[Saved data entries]

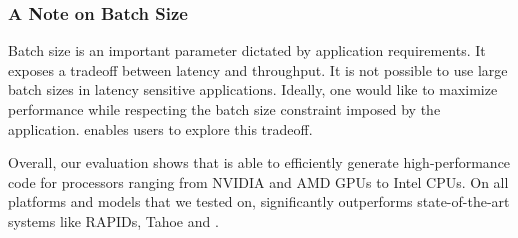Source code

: \subsubsection*{A Note on Batch Size}
Batch size is an important parameter dictated by application requirements. It 
exposes a tradeoff between latency and throughput. It is not possible to use 
large batch sizes in latency sensitive applications. Ideally, one would like 
to maximize performance while respecting the batch size constraint imposed 
by the application. \Treebeard{} enables users to explore this tradeoff.  


Overall, our evaluation shows that \Treebeard{} is able to efficiently generate 
high-performance code for processors ranging from NVIDIA and AMD GPUs to Intel CPUs.
On all platforms and models that we tested on, \Treebeard{} significantly outperforms
state-of-the-art systems like RAPIDs, Tahoe and \TreebeardOLD{}.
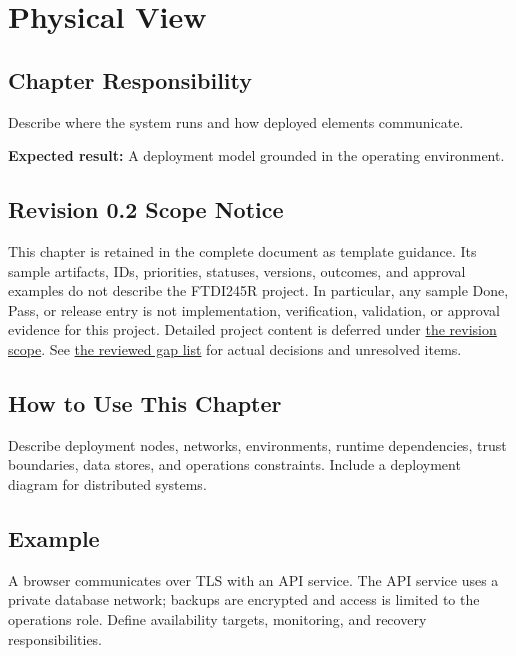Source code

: \chapter{Physical View}
\section{Chapter Responsibility}
\label{Section:PhysicalViewResponsibility}
Describe where the system runs and how deployed elements communicate.

\noindent\textbf{Expected result:} A deployment model grounded in the operating environment.

\section{Revision 0.2 Scope Notice}
\label{Section:DeferredPhysicalView}
\begin{fsaNote}
This chapter is retained in the complete document as template guidance.
Its sample artifacts, IDs, priorities, statuses, versions, outcomes, and
approval examples do not describe the FTDI245R project. In particular, any
sample Done, Pass, or release entry is not implementation, verification,
validation, or approval evidence for this project. Detailed project content
is deferred under \hyperref[Section:ProjectScope]{the revision scope}.
See \hyperref[Table:ProjectGapReview]{the reviewed gap list} for actual
decisions and unresolved items.
\end{fsaNote}

\section{How to Use This Chapter}
Describe deployment nodes, networks, environments, runtime dependencies, trust boundaries, data stores, and operations constraints. Include a deployment diagram for distributed systems.
\section{Example}
A browser communicates over TLS with an API service. The API service uses a private database network; backups are encrypted and access is limited to the operations role. Define availability targets, monitoring, and recovery responsibilities.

> _The problem_: Please write out exactly, and only, the lines from the beginning of the entries through the line containing "to maximize performance", including both and skipping all pictures.

> _Completed task_:
Source code

: \subsubsection*{A Note on Batch Size}
Batch size is an important parameter dictated by application requirements. It 
exposes a tradeoff between latency and throughput. It is not possible to use 
large batch sizes in latency sensitive applications. Ideally, one would like 
to maximize performance while respecting the batch size constraint imposed 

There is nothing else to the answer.